Film genre focused on prisons

A prison film is a film genre concerned with prison life and often prison escape. These films range from acclaimed dramas examining the nature of prisons, such as A Man Escaped, Cool Hand Luke, Midnight Express, Brubaker, Escape from Alcatraz, The Shawshank Redemption, and Kiss of the Spider Woman to actioners like Lock Up and Undisputed, and even comedies satirizing the genre like Stir Crazy, And God Created Woman, Life, and Let's Go to Prison. Prison films have been asserted to be "guilty of oversimplifying complex issues, the end result of which is the proliferation of stereotypes". For example, they are said to perpetuate "a common misperception that most correctional officers are abusive", and that prisoners are "violent and beyond redemption".

== Themes ==
Themes repeatedly visited in prison films include escape attempts, gang activities inside the prison, efforts of wrongly convicted persons to prove their innocence, and guard and management cruelty. An entire subgenre of films exists where the toughest prisoners are permitted (or forced) to engage in boxing matches or martial arts bouts, replete with high-stakes wagering on the outcomes. Prison films set during war have become a popular subgenre known as prisoner of war film. These various theme elements may be meshed together, where for example a prisoner forced to fight uses the occasion to plan an escape.

Imprisonment is a widespread punishment all over the world, but prisons for most people are an unknown experience. Anything they know is mostly, through media and cinema representations. Additionally, the audience is captivated by issues which are unknown and unreachable, and which relate to the criminal behavior and action of institutions of social control of crime, but also to life in prison.

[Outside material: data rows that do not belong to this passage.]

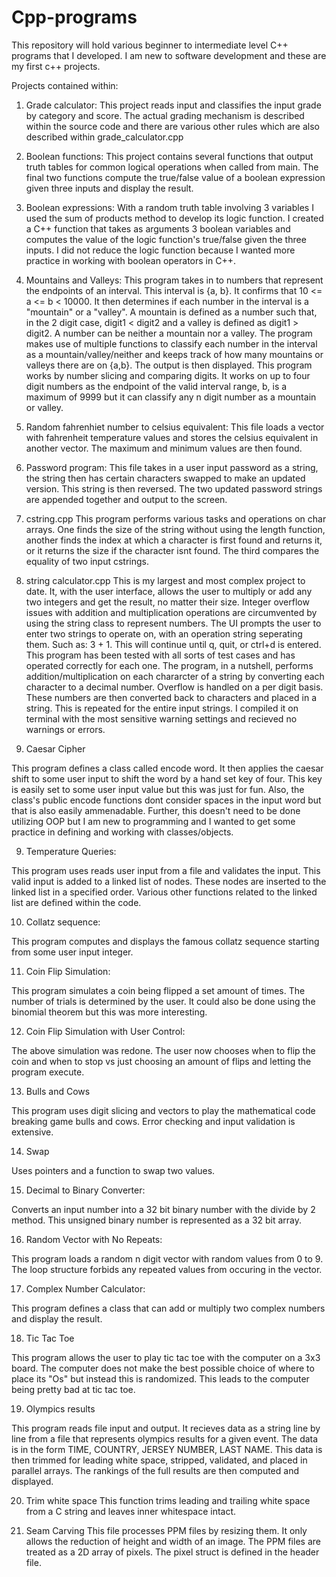 # Cpp-programs
This repository will hold various beginner to intermediate level C++ programs that I developed.
I am new to software development and these are my first c++ projects.

Projects contained within:

1. Grade calculator: 
This project reads input and classifies the input grade by category and score. The actual grading mechanism is described within the source code and there are various other rules which are also described within grade_calculator.cpp

2. Boolean functions:
This project contains several functions that output truth tables for common logical operations when called from main. The final two functions compute the true/false value of a boolean expression given three inputs and display the result.

3. Boolean expressions:
With a random truth table involving 3 variables I used the sum of products method to develop its logic function. I created a C++ function that takes as arguments 3 boolean variables and computes the value of the logic function's true/false given the three inputs. I did not reduce the logic function because I wanted more practice in working with boolean operators in C++. 

4. Mountains and Valleys:
This program takes in to numbers that represent the endpoints of an interval. This interval is {a, b}. It confirms that 10 <= a <= b < 10000. It then determines if each number in the interval is a "mountain" or a "valley". A mountain is defined as a number such that, in the 2 digit case, digit1 < digit2 and a valley is defined as digit1 > digit2. A number can be neither a mountain nor a valley. The program makes use of multiple functions to classify each number in the interval as a mountain/valley/neither and keeps track of how many mountains or valleys there are on {a,b}. The output is then displayed. This program works by number slicing and comparing digits. It works on up to four digit numbers as the endpoint of the valid interval range, b,  is a maximum of 9999 but it can classify any n digit number as a mountain or valley.

5. Random fahrenhiet number to celsius equivalent:
This file loads a vector with fahrenheit temperature values and stores the celsius equivalent in another vector. The maximum and minimum values are then found.

6. Password program:
This file takes in a user input password as a string, the string then has certain characters swapped to make an updated version. This string is then reversed. The two updated password strings are appended together and output to the screen. 

7. cstring.cpp
This program performs various tasks and operations on char arrays. One finds the size of the string without using the length function, another finds the index at which a character is first found and returns it, or it returns the size if the character isnt found. The third compares the equality of two input cstrings.

8. string calculator.cpp
This is my largest and most complex project to date. It, with the user interface, allows the user to multiply or add any two integers and get the result, no matter their size. Integer overflow issues with addition and multiplication operations are circumvented by using the string class to represent numbers. The UI prompts the user to enter two strings to operate on, with an operation string seperating them. Such as: 3 + 1. This will continue until q, quit, or ctrl+d is entered. This program has been tested with all sorts of test cases and has operated correctly for each one. The program, in a nutshell, performs addition/multiplication on each chararcter of a string by converting each character to a decimal number. Overflow is handled on a per digit basis. These numbers are then converted back to characters and placed in a string. This is repeated for the entire input strings. I compiled it on terminal with the most sensitive warning settings and recieved no warnings or errors.

8. Caesar Cipher

  This program defines a class called encode word. It then applies the caesar shift to some user input to shift the word by a hand set key of four. This key is easily set to some user input value but this was just for fun. Also, the class's public encode functions dont consider spaces in the input word but that is also easily ammenadable. Further, this doesn't need to be done utilizing OOP but I am new to programming and I wanted to get some practice in defining and working with classes/objects. 

9. Temperature Queries: 

This program uses reads user input from a file and validates the input. This valid input is added to a linked list of nodes. These nodes are inserted to the linked list in a specified order. Various other functions related to the linked list are defined within the code. 

10. Collatz sequence:

This program computes and displays the famous collatz sequence starting from some user input integer.

11. Coin Flip Simulation:

This program simulates a coin being flipped a set amount of times. The number of trials is determined by the user. It could also be done using the binomial theorem but this was more interesting.

12. Coin Flip Simulation with User Control:

The above simulation was redone. The user now chooses when to flip the coin and when to stop vs just choosing an amount of flips and letting the program execute.

13. Bulls and Cows

This program uses digit slicing and vectors to play the mathematical code breaking game bulls and cows. Error checking and input validation is extensive.

14. Swap 

Uses pointers and a function to swap two values. 

15. Decimal to Binary Converter: 

Converts an input number into a 32 bit binary number with the divide by 2 method. This unsigned binary number is represented as a 32 bit array.

16. Random Vector with No Repeats:

This program loads a random n digit vector with random values from 0 to 9. The loop structure forbids any repeated values from occuring in the vector. 

17. Complex Number Calculator: 

This program defines a class that can add or multiply two complex numbers and display the result. 

18. Tic Tac Toe 

This program allows the user to play tic tac toe with the computer on a 3x3 board. The computer does not make the best possible choice of where to place its "Os" but instead this is randomized. This leads to the computer being pretty bad at tic tac toe.  

19. Olympics results

This program reads file input and output. It recieves data as a string line by line from a file that represents olympics results for a given event. 
The data is in the form TIME, COUNTRY, JERSEY NUMBER, LAST NAME. This data is then trimmed for leading white space, stripped, validated, and placed
in parallel arrays. The rankings of the full results are then computed and displayed.

20. Trim white space
This function trims leading and trailing white space from a C string and leaves inner whitespace intact.

21. Seam Carving
This file processes PPM files by resizing them. It only allows the reduction of height and width of an image. The PPM files are treated as a 2D array of pixels. The pixel struct is defined in the header file. 
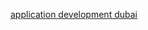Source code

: <a href="https://smartcitydubainews.blogspot.com/2024/10/what-is-application-development.html">application development dubai</a>
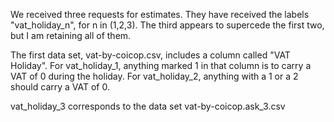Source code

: We received three requests for estimates. They have received the labels "vat_holiday_n", for n in (1,2,3). The third appears to supercede the first two, but I am retaining all of them.

The first data set, vat-by-coicop.csv, includes a column called "VAT Holiday". For vat_holiday_1, anything marked 1 in that column is to carry a VAT of 0 during the holiday. For vat_holiday_2, anything with a 1 or a 2 should carry a VAT of 0.

vat_holiday_3 corresponds to the data set vat-by-coicop.ask_3.csv

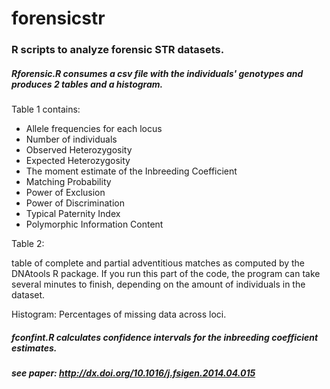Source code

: forensicstr
===========

### R scripts to analyze forensic STR datasets. 

##### Rforensic.R consumes a csv file with the individuals' genotypes and produces 2 tables and a histogram.

Table 1 contains:

* Allele frequencies for each locus
* Number of individuals
* Observed Heterozygosity
* Expected Heterozygosity
* The moment estimate of the Inbreeding Coefficient
* Matching Probability
* Power of Exclusion
* Power of Discrimination
* Typical Paternity Index
* Polymorphic Information Content

Table 2:

table of complete and partial adventitious matches as computed by the DNAtools R package. If you run this part of the code, the program can take several minutes to finish, depending on the amount of individuals in the dataset.

Histogram:
Percentages of missing data across loci.

##### fconfint.R calculates confidence intervals for the inbreeding coefficient estimates.

##### see paper: http://dx.doi.org/10.1016/j.fsigen.2014.04.015
 
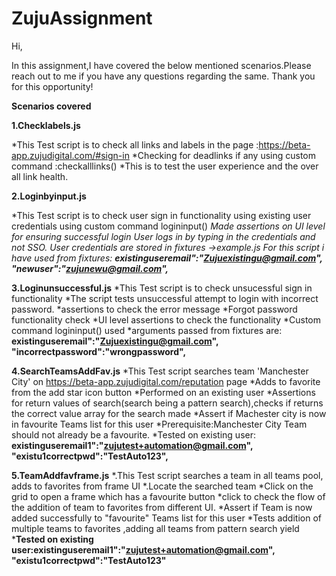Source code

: # ZujuAssignment

Hi,

In this assignment,I have covered the below mentioned scenarios.Please reach out to me if you have any questions regarding the same.
Thank you for this opportunity!


**Scenarios covered**

**1.Checklabels.js**

*This Test script is to check all links and labels in the page :https://beta-app.zujudigital.com/#sign-in
*Checking for deadlinks if any using custom command :checkalllinks()
*This is to test the user experience and the over all link health.

**2.Loginbyinput.js**

*This Test script is to check user sign in functionality using existing user credentials using custom command logininput()
*Made assertions on UI level for ensuring successful login
*User logs in by typing in the credentials and not SSO.
*User credentials are stored in fixtures ->example.js
*For this script i have used from fixtures:
**existinguseremail":"Zujuexistingu@gmail.com",
"newuser":"zujunewu@gmail.com",******

**3.Loginunsuccessful.js**
*This Test script is to check unsucessful sign in functionality
*The script tests unsuccessful attempt to login with incorrect password.
*assertions to check the error message
*Forgot password functionality check
*UI level assertions to check the functionality
*Custom command logininput() used
*arguments passed from fixtures are:
**existinguseremail":"Zujuexistingu@gmail.com",
"incorrectpassword":"wrongpassword",**

**4.SearchTeamsAddFav.js**
*This Test script searches team 'Manchester City' on https://beta-app.zujudigital.com/reputation page
*Adds to favorite from the add star icon button
*Performed on an existing user
*Assertions for return values of search(search being a pattern search),checks if returns the correct value array for the search made
*Assert if Machester city is now in favourite Teams list for this user
*Prerequisite:Manchester City Team should not already be a favourite.
*Tested on existing user:
**existinguseremail1":"zujutest+automation@gmail.com",
"existu1correctpwd":"TestAuto123",**

**5.TeamAddfavframe.js**
*.This Test script searches a team in all teams pool, adds to favorites from frame UI
*.Locate the searched team
*Click on the grid to open a frame which has a favourite button
*click to check the flow of the addition of team to favorites from different UI.
*Assert if Team is now added successfully to "favourite" Teams list for this user
*Tests addition of multiple teams to favorites ,adding all teams from pattern search yield
***Tested on existing user:existinguseremail1":"zujutest+automation@gmail.com",
"existu1correctpwd":"TestAuto123"**


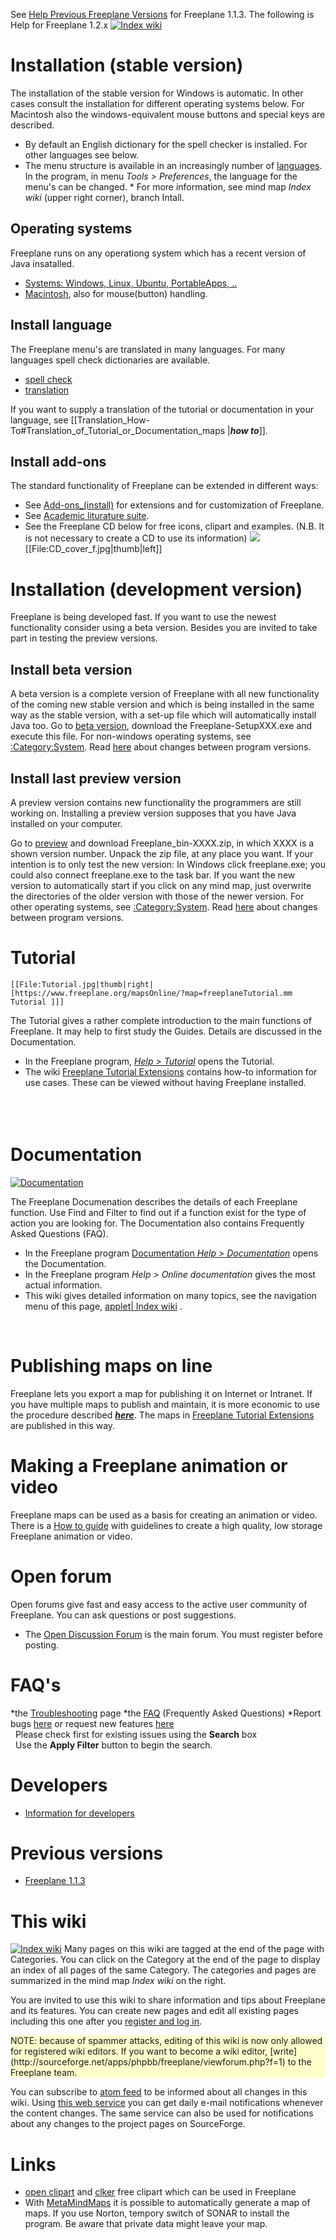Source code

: See [Help Previous Freeplane Versions](Help_Previous_Freeplane_Versions.md) for Freeplane 1.1.3.
The following is Help for Freeplane 1.2.x
[![Index wiki](FreeplaneWiki.jpg)](https://www.freeplane.org/mapsOnline/?map=IndexWiki.mm)

# Installation (stable version)
The installation of the stable version for Windows is automatic. In other cases consult the installation for different operating systems below. For Macintosh also the windows-equivalent mouse buttons and special keys are described.  

* By default an English dictionary for the spell checker is installed. For other languages see below. 
* The menu structure is available in an increasingly number of [languages](https://www.freeplane.org/cgi-bin/translist.cgi). In the program, in menu *Tools > Preferences*, the language for the menu's can be changed. * For more information, see mind map *Index wiki* (upper right corner), branch Intall.

## Operating systems
Freeplane runs on any operationg system which has a recent version of Java insatalled.

* [Systems: Windows, Linux, Ubuntu, PortableApps, ..](:Category:System.md)
* [Macintosh](Macintosh.md), also for mouse(button) handling.

## Install language
The Freeplane menu's are translated in many languages. For many languages spell check dictionaries are available.

* [spell check](Spell_checker.md)
* [translation](Translation_How-To.md)

If you want to supply a translation of the tutorial or documentation in your language, see [[Translation_How-To#Translation_of_Tutorial_or_Documentation_maps |***how to***]].

## Install add-ons
The standard functionality of Freeplane can be extended in different ways: 

* See [Add-ons_(install)](Add-ons_(install).md) for extensions and for customization of Freeplane.
* See [Academic liturature suite](http://www.docear.org). 
* See the Freeplane CD below for free icons, clipart and examples. (N.B. It is not necessary to create a CD to use its information)
![](Cd_label-f.jpg) <br>
    [[File:CD_cover_f.jpg|thumb|left]]

# Installation (development version)
Freeplane is being developed fast. If you want to use the newest functionality consider using a beta version. Besides you are invited to take part in testing the preview versions.

## Install beta version
A beta version is a complete version of Freeplane with all new functionality of the coming new stable version and which is being installed in the same way as the stable version, with a set-up file which will automatically install Java too. Go to [beta version](http://sourceforge.net/projects/freeplane/files/freeplane%20beta/), download the Freeplane-SetupXXX.exe and execute this file. For non-windows operating systems, see [:Category:System](:Category:System.md). Read [here](:Category:Change_log.md) about changes between program versions.

## Install last preview version
A preview version contains new functionality the programmers are still working on. Installing a preview version  supposes that you have Java installed on your computer. 

Go to [preview](http://sourceforge.net/projects/freeplane/files/freeplane%20preview/) and download Freeplane_bin-XXXX.zip, in which XXXX is a shown version number. Unpack the zip file, at any place you want. If your intention is to only test the new version: In Windows click freeplane.exe; you could also connect freeplane.exe to the task bar. If you want the new version to automatically start if you click on any mind map, just overwrite the directories of the older version with those of the newer version. For other operating systems, see [:Category:System](:Category:System.md). Read [here](:Category:Change_log.md) about changes between program versions.



# Tutorial
    [[File:Tutorial.jpg|thumb|right| [https://www.freeplane.org/mapsOnline/?map=freeplaneTutorial.mm Tutorial ]]]

The Tutorial gives a rather complete introduction to the main functions of Freeplane. It may help to first study the Guides. Details are discussed in the Documentation.

* In the Freeplane program, [*Help > Tutorial*](https://www.freeplane.org/mapsOnline/?map=freeplaneTutorial.mm) opens the Tutorial.
* The wiki [Freeplane Tutorial Extensions](Freeplane_Tutorial_Extensions.md) contains how-to information for use cases. These can be viewed without having Freeplane installed.
<br><br><br><br>

# Documentation
[![Documentation](Documentation.jpg)](https://www.freeplane.org/mapsOnline/?map=freeplane.mm)

The Freeplane Documenation describes the details of each Freeplane function. Use Find and Filter to find out if a function exist for the type of action you are looking for. The Documentation also contains Frequently Asked Questions (FAQ).

* In the Freeplane program [Documentation *Help > Documentation*](https://www.freeplane.org/mapsOnline/?map=freeplane.mm) opens the Documentation. 
* In the Freeplane program *Help > Online documentation* gives the most actual information.
* This wiki gives detailed information on many topics, see the navigation menu of this page, <mm>[applet| Index wiki](:FreeplaneWiki.mm.md) </mm>.
<br>

# Publishing maps on line
Freeplane lets you export a map for publishing it on Internet or Intranet. If you have multiple maps to publish and maintain, it is more economic to use the procedure described [***here***](Publishing_maps_on_line.md). The maps in [Freeplane Tutorial Extensions](Freeplane_Tutorial_Extensions.md) are published in this way.

# Making a Freeplane animation or video
Freeplane maps can be used as a basis for creating an animation or video. There is a [How to guide](Videos_and_animations_How-to.md) with guidelines to create a high quality, low storage Freeplane animation or video.

# Open forum
Open forums give fast and easy access to the active user community of Freeplane. You can ask questions or post suggestions.

* The [Open Discussion Forum](https://sourceforge.net/p/freeplane/discussion/758437/) is the main forum. You must register before posting.

# FAQ's
*the [Troubleshooting](Troubleshooting.md) page
*the [FAQ](FAQ.md) (Frequently Asked Questions)
*Report bugs [here](https://sourceforge.net/p/freeplane/bugs) or request new features [here](https://sourceforge.net/p/freeplane/featurerequests) <br> &nbsp; Please check first for existing issues using the **Search** box <br> &nbsp; Use the **Apply Filter** button to begin the search.

# Developers

* [Information for developers](:Category:Developer.md)

# Previous versions

* [Freeplane 1.1.3](Help_Previous_Freeplane_Versions.md)

<!-- ({Category:Documentation})  ({Category:Documentation}) -->

# This wiki
[![Index wiki](FreeplaneWiki.jpg)](https://www.freeplane.org/mapsOnline/?map=IndexWiki.mm)
Many pages on this wiki are tagged at the end of the page with Categories. You can click on the Category at the end of the page to display an index of all pages of the same Category. The  categories and pages are summarized in the mind map *Index wiki* on the right.

You are invited to use this wiki to share information and tips about Freeplane and its features. You can create new pages and edit all existing pages including this one after you [register and log in](https://www.freeplane.org/wiki/index.php?title=Special:UserLogin&returnto=Main_Page). 
<div style="background-color: rgb(255, 255, 204);">NOTE: because of spammer attacks, editing of this wiki is now only allowed for registered wiki editors. If you want to become a wiki editor, [write](http://sourceforge.net/apps/phpbb/freeplane/viewforum.php?f=1) to the Freeplane team.</div>


You can subscribe to [atom feed](https://www.freeplane.org/wiki/index.php?title=Special:RecentChanges&feed=atom) to be informed about all changes in this wiki. Using [this web service](http://www.feedmyinbox.com/) you can get daily e-mail notifications whenever the content changes. The same service can also be used for notifications about any changes to the project pages on SourceForge.

# Links

* [open clipart](http://openclipart.org/) and [clker](http://www.clker.com/) free clipart which can be used in Freeplane
* With [MetaMindMaps](https://www.freeplane.org/forum2012/viewtopic.php?f=1&t=249) it is possible to automatically generate a map of maps. If you use Norton, tempory switch of SONAR to install the program. Be aware that private data might leave your map.

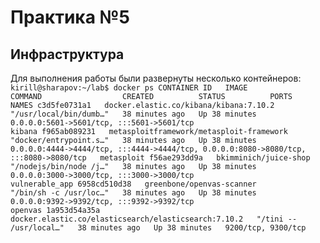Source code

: # Практика №5
## Инфраструктура
Для выполнения работы были развернуты несколько контейнеров:
`kirill@sharapov:~/lab$ docker ps
CONTAINER ID   IMAGE                                                  COMMAND                  CREATED          STATUS          PORTS                                                                                  NAMES
c3d5fe0731a1   docker.elastic.co/kibana/kibana:7.10.2                 "/usr/local/bin/dumb…"   38 minutes ago   Up 38 minutes   0.0.0.0:5601->5601/tcp, :::5601->5601/tcp                                              kibana
f965ab089231   metasploitframework/metasploit-framework               "docker/entrypoint.s…"   38 minutes ago   Up 38 minutes   0.0.0.0:4444->4444/tcp, :::4444->4444/tcp, 0.0.0.0:8080->8080/tcp, :::8080->8080/tcp   metasploit
f56ae293dd9a   bkimminich/juice-shop                                  "/nodejs/bin/node /j…"   38 minutes ago   Up 38 minutes   0.0.0.0:3000->3000/tcp, :::3000->3000/tcp                                              vulnerable_app
6958cd510d38   greenbone/openvas-scanner                              "/bin/sh -c /usr/loc…"   38 minutes ago   Up 38 minutes   0.0.0.0:9392->9392/tcp, :::9392->9392/tcp                                              openvas
1a953d54a35a   docker.elastic.co/elasticsearch/elasticsearch:7.10.2   "/tini -- /usr/local…"   38 minutes ago   Up 38 minutes   9200/tcp, 9300/tcp`
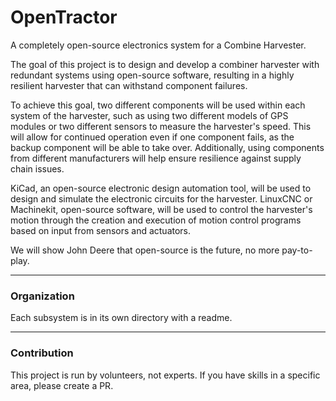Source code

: # OpenTractor

A completely open-source electronics system for a Combine Harvester.


The goal of this project is to design and develop a combiner harvester with redundant systems using open-source software, resulting in a highly resilient harvester that can withstand component failures.

To achieve this goal, two different components will be used within each system of the harvester, such as using two different models of GPS modules or two different sensors to measure the harvester's speed. This will allow for continued operation even if one component fails, as the backup component will be able to take over. Additionally, using components from different manufacturers will help ensure resilience against supply chain issues.

KiCad, an open-source electronic design automation tool, will be used to design and simulate the electronic circuits for the harvester. LinuxCNC or Machinekit, open-source software, will be used to control the harvester's motion through the creation and execution of motion control programs based on input from sensors and actuators.

We will show John Deere that open-source is the future, no more pay-to-play.

---

### Organization

Each subsystem is in its own directory with a readme.

---

### Contribution

This project is run by volunteers, not experts. If you have skills in a specific area, please create a PR.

== Media and societal perception ==
Journalist Paul Manson argued that generally, it is argued that fictionalized representations of prison have not contributed to public understanding of prison life and do not contribute positively in the direction of improving it. This is because the entertainment television industry has transformed crime and jail into entertaining objects, thus eroding our doubts and concerns about prison as a solution for crime reduction.

The fictional representation of prison in cinema manufactures prison not only as necessary punishment but also as a unique process for the control and reduction of crime, and the elimination of "misfits" and "psychotic criminals".

In 1979 the film Scum led to reforms of prisons and borstals in the UK.